The intense days meant it was impossible for Daddia to even contemplate ducking out of the MasterChef house to see his new wife Mandy, who he married during the filming of the top 50 week.

“There was no sneaking out. We did have some hours or days off, so I had some days to spend with my wife and my family. It is so quick. You have a quick lunch with your wife and run around to see everyone else and before you know it, you are back in the house.”

While he may have fallen just short of the show’s final week, Daddia says he has been “inundated with emails” and offers for various opportunities.

“I have a couple of things that I am looking at,” he reveals, admitting only that an internship at Blumenthal’s Fat Duck is not one of them.

Still, not a bad result for a contestant who had never heard of the show and signed up just days before registrations closed.

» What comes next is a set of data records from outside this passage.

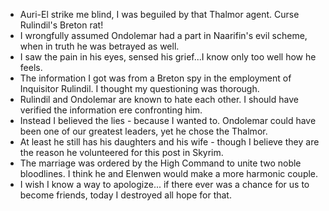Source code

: - Auri-El strike me blind, I was beguiled by that Thalmor agent. Curse Rulindil's Breton rat!
- I wrongfully assumed Ondolemar had a part in Naarifin's evil scheme, when in truth he was betrayed as well.
- I saw the pain in his eyes, sensed his grief...I know only too well how he feels.
- The information I got was from a Breton spy in the employment of Inquisitor Rulindil. I thought my questioning was thorough.
- Rulindil and Ondolemar are known to hate each other. I should have verified the information ere confronting him.
- Instead I believed the lies - because I wanted to. Ondolemar could have been one of our greatest leaders, yet he chose the Thalmor.
- At least he still has his daughters and his wife  - though I believe they are the reason he volunteered for this post in Skyrim.
- The marriage was ordered by the High Command to unite two noble bloodlines. I think he and Elenwen would make a more harmonic couple.
- I wish I know a way to apologize... if there ever was a chance for us to become friends, today I destroyed all hope for that.

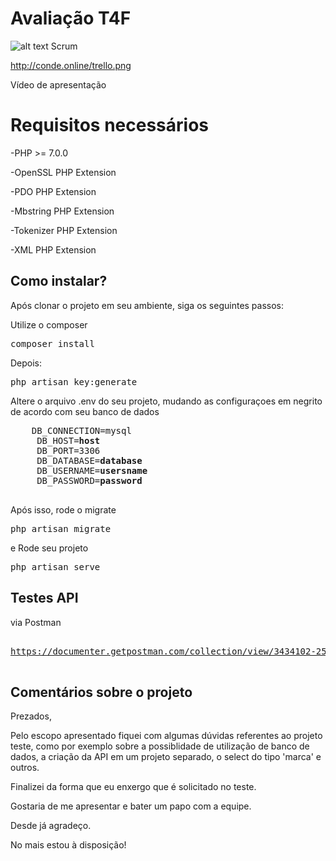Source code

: # Avaliação T4F

![alt text](http://conde.online/trello.png)
Scrum 

http://conde.online/trello.png

Vídeo de apresentação


# Requisitos necessários
-PHP >= 7.0.0

-OpenSSL PHP Extension

-PDO PHP Extension

-Mbstring PHP Extension

-Tokenizer PHP Extension

-XML PHP Extension


## Como instalar?

Após clonar o projeto em seu ambiente, siga os seguintes passos:

Utilize o composer  
<pre>
composer install
</pre>

Depois:
<pre>
php artisan key:generate
</pre>


<p>Altere o arquivo .env do seu projeto, mudando as configuraçoes em negrito de acordo com seu banco de dados</p>


<pre>
    DB_CONNECTION=mysql
     DB_HOST=<b>host</b>
     DB_PORT=3306
     DB_DATABASE=<b>database</b>
     DB_USERNAME=<b>usersname</b>
     DB_PASSWORD=<b>password</b>
     </pre>

Após isso, rode o migrate
<pre>
php artisan migrate
</pre>

e Rode seu projeto
<pre>
php artisan serve
</pre>

## Testes API

via Postman
<pre>

<a href=https://www.getpostman.com/collections/1928310c78e68bc6b4be">https://documenter.getpostman.com/collection/view/3434102-2599c12a-393a-d1f3-ce74-e456c1619500</a>

</pre>

## Comentários sobre o projeto

Prezados, 

Pelo escopo apresentado fiquei com algumas dúvidas referentes ao projeto teste, como por exemplo sobre a possiblidade de utilização de banco de dados, a criação da API em um projeto separado, o select do tipo 'marca' e outros. 

Finalizei da forma que eu enxergo que é solicitado no teste. 

Gostaria de me apresentar e bater um papo com a equipe. 

Desde já agradeço. 

No mais estou à disposição!
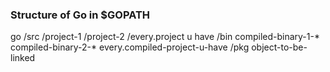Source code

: ### Structure of Go in $GOPATH


go
  /src
    /project-1
    /project-2
    /every.project u have
  /bin
    compiled-binary-1-*
    compiled-binary-2-*
    every.compiled-project-u-have
  /pkg
    object-to-be-linked

  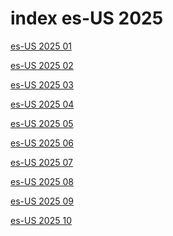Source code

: # index es-US 2025

<a href="./01">es-US 2025 01</a>

<a href="./02">es-US 2025 02</a>

<a href="./03">es-US 2025 03</a>

<a href="./04">es-US 2025 04</a>

<a href="./05">es-US 2025 05</a>

<a href="./06">es-US 2025 06</a>

<a href="./07">es-US 2025 07</a>

<a href="./08">es-US 2025 08</a>

<a href="./09">es-US 2025 09</a>

<a href="./10">es-US 2025 10</a>
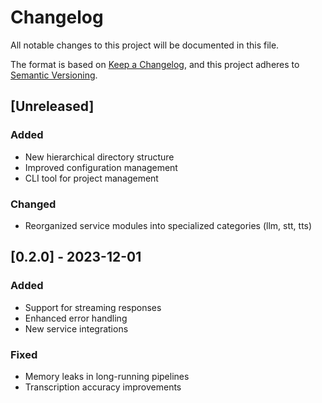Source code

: # Changelog

All notable changes to this project will be documented in this file.

The format is based on [Keep a Changelog](https://keepachangelog.com/en/1.0.0/),
and this project adheres to [Semantic Versioning](https://semver.org/spec/v2.0.0.html).

## [Unreleased]

### Added
- New hierarchical directory structure
- Improved configuration management
- CLI tool for project management

### Changed
- Reorganized service modules into specialized categories (llm, stt, tts)

## [0.2.0] - 2023-12-01

### Added
- Support for streaming responses
- Enhanced error handling
- New service integrations

### Fixed
- Memory leaks in long-running pipelines
- Transcription accuracy improvements

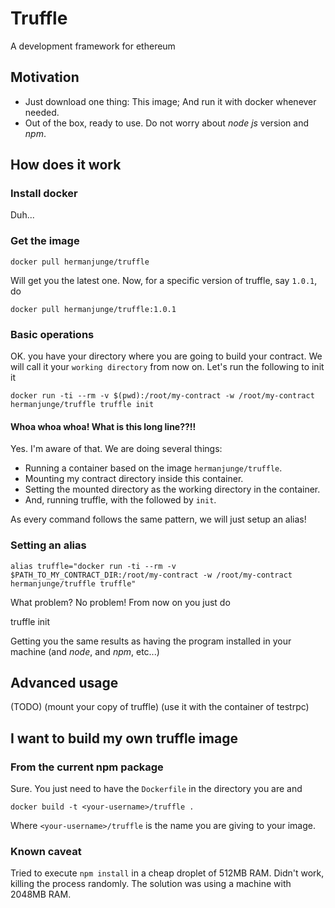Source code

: # Truffle

A development framework for ethereum

## Motivation

* Just download one thing: This image; And run it with docker whenever needed.
* Out of the box, ready to use. Do not worry about _node js_ version and _npm_.

## How does it work

### Install docker

Duh...

### Get the image

    docker pull hermanjunge/truffle

Will get you the latest one. Now, for a specific version of truffle, say `1.0.1`, do

    docker pull hermanjunge/truffle:1.0.1

### Basic operations

OK. you have your directory where you are going to build your contract. We will call it
your `working directory` from now on. Let's run the following to init it

    docker run -ti --rm -v $(pwd):/root/my-contract -w /root/my-contract hermanjunge/truffle truffle init

#### Whoa whoa whoa! What is this long line??!!

Yes. I'm aware of that. We are doing several things:

* Running a container based on the image `hermanjunge/truffle`.
* Mounting my contract directory inside this container.
* Setting the mounted directory as the working directory in the container.
* And, running truffle, with the followed by `init`.

As every command follows the same pattern, we will just setup an alias!

### Setting an alias

    alias truffle="docker run -ti --rm -v $PATH_TO_MY_CONTRACT_DIR:/root/my-contract -w /root/my-contract hermanjunge/truffle truffle"

What problem? No problem! From now on you just do

   truffle init

Getting you the same results as having the program installed in your machine (and _node_, and _npm_, etc...)

## Advanced usage

(TODO)
(mount your copy of truffle)
(use it with the container of testrpc)

## I want to build my own truffle image

### From the current npm package

Sure. You just need to have the `Dockerfile` in the directory you are and

    docker build -t <your-username>/truffle .

Where `<your-username>/truffle` is the name you are giving to your image.

### Known caveat

Tried to execute `npm install` in a cheap droplet of 512MB RAM. Didn't work,
killing the process randomly. The solution was using a machine with 2048MB RAM.
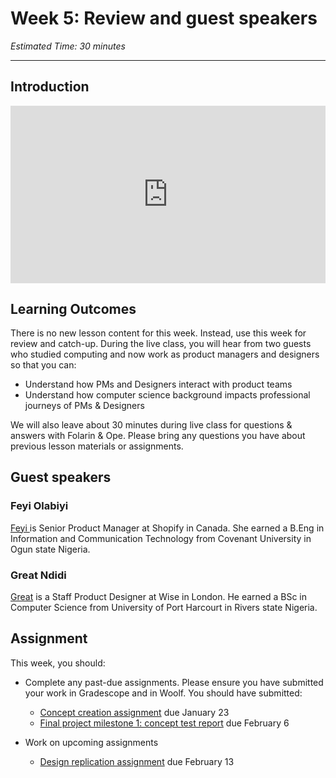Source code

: 
# Week 5: Review and guest speakers

*Estimated Time: 30 minutes*

---

## Introduction

<div style="position: relative; padding-bottom: 56.25%; height: 0;">
  <iframe width="560" height="315" src="https://www.youtube.com/embed/n7Jn3YC9ACk" title="YouTube video player" frameborder="0" allow="accelerometer; autoplay; clipboard-write; encrypted-media; gyroscope; picture-in-picture; web-share" allowfullscreen style="position: absolute; top: 0; left: 0; width: 100%; height: 100%;"></iframe>
</div>


## Learning Outcomes

There is no new lesson content for this week. Instead, use this week for review and catch-up. During the live class, you will hear from two guests who studied computing and now work as product managers and designers so that you can:
- Understand how PMs and Designers interact with product teams
- Understand how computer science background impacts professional journeys of PMs & Designers

We will also leave about 30 minutes during live class for questions & answers with Folarin & Ope. Please bring any questions you have about previous lesson materials or assignments. 

## Guest speakers
### Feyi Olabiyi
<a href="https://www.linkedin.com/in/feyi-olabiyi/" target="_blank">Feyi </a> is Senior Product Manager at Shopify in Canada. She earned a B.Eng in Information and Communication Technology from Covenant University in Ogun state Nigeria.

### Great Ndidi
<a href="https://www.linkedin.com/in/greatndidi/" target="_blank">Great</a> is a Staff Product Designer at Wise in London. He earned a BSc in Computer Science from University of Port Harcourt in Rivers state Nigeria.

## Assignment

This week, you should:
- Complete any past-due assignments. Please ensure you have submitted your work in Gradescope and in Woolf. You should have submitted:
  - [Concept creation assignment](/assignment-create-concepts.html) due January 23
  - [Final project milestone 1: concept test report](/concept-testing.html) due February 6
  
  
- Work on upcoming assignments
  - [Design replication assignment](/assignment-design-replication.html) due February 13


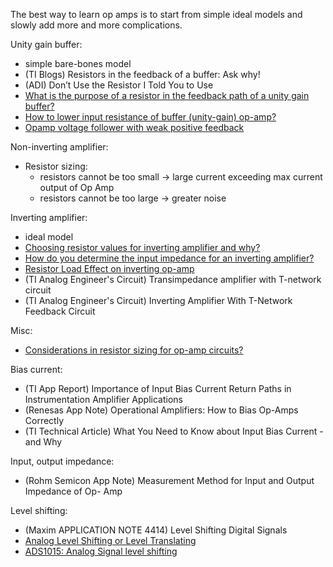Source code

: The best way to learn op amps is to start from simple ideal models and slowly add more and more complications.

Unity gain buffer:
- simple bare-bones model
- (TI Blogs) Resistors in the feedback of a buffer: Ask why!
- (ADI) Don’t Use the Resistor I Told You to Use
- [What is the purpose of a resistor in the feedback path of a unity gain buffer?](https://electronics.stackexchange.com/questions/56727/what-is-the-purpose-of-a-resistor-in-the-feedback-path-of-a-unity-gain-buffer)
- [How to lower input resistance of buffer (unity-gain) op-amp?](https://electronics.stackexchange.com/questions/643418/how-to-lower-input-resistance-of-buffer-unity-gain-op-amp)
- [Opamp voltage follower with weak positive feedback](https://electronics.stackexchange.com/questions/608127/opamp-voltage-follower-with-weak-positive-feedback?noredirect=1&lq=1)

Non-inverting amplifier:
- Resistor sizing:
  - resistors cannot be too small -> large current exceeding max current output of Op Amp
  - resistors cannot be too large -> greater noise 

Inverting amplifier:
- ideal model
- [Choosing resistor values for inverting amplifier and why?](https://electronics.stackexchange.com/questions/102508/choosing-resistor-values-for-inverting-amplifier-and-why)
- [How do you determine the input impedance for an inverting amplifier?](https://electronics.stackexchange.com/questions/45716/how-do-you-determine-the-input-impedance-for-an-inverting-amplifier)
- [Resistor Load Effect on inverting op-amp](https://electronics.stackexchange.com/questions/229395/resistor-load-effect-on-inverting-op-amp)
- (TI Analog Engineer's Circuit) Transimpedance amplifier with T-network circuit
- (TI Analog Engineer's Circuit) Inverting Amplifier With T-Network Feedback Circuit

Misc:
- [Considerations in resistor sizing for op-amp circuits?](https://electronics.stackexchange.com/questions/599506/considerations-in-resistor-sizing-for-op-amp-circuits)


Bias current:  
- (TI App Report) Importance of Input Bias Current Return Paths in Instrumentation Amplifier Applications
- (Renesas App Note) Operational Amplifiers: How to Bias Op-Amps Correctly
- (TI Technical Article) What You Need to Know about Input Bias Current - and Why

Input, output impedance:
- (Rohm Semicon App Note) Measurement Method for Input and Output Impedance of Op- Amp



Level shifting:  
- (Maxim APPLICATION NOTE 4414) Level Shifting Digital Signals
- [Analog Level Shifting or Level Translating](https://neatcircuits.com/l-shift.htm)
- [ADS1015: Analog Signal level shifting](https://e2e.ti.com/support/data-converters-group/data-converters/f/data-converters-forum/1237978/ads1015-analog-signal-level-shifting)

“I’ve certainly heard about the show now,” he laughs. “I think it’s one of those things. I’ve had a great experience. I was a little disappointed that I didn’t get into the finals week but overall I had a great experience and I met some great people.”

So what’s next for the Jewish community’s newest golden boy?

“I would love to open that bistro. I have been thinking about that for years now but it is overwhelming, the prospect of opening a ¬≠restaurant straight off. Just because you are a cook, doesn’t mean you should open a restaurant. I’ll have to determine that. Maybe I’ll open a small wine bar in Sydney to start, but whatever it is, it will be in food.”

And the chefs in the final week, what does he make of them? “I think Alvin is a great cook. He cooks really lovely, home-style food. It’s really beautiful,” he says, before adding, “I think Adam is one of the most underrated cooks. I think he has the most amazing food-brain on him, and whether he has shown that in all the challenges so far or not, I think he is definitely one to watch.”

The MasterChef finale is on Network Ten on Sunday, July 25 from 7.30pm.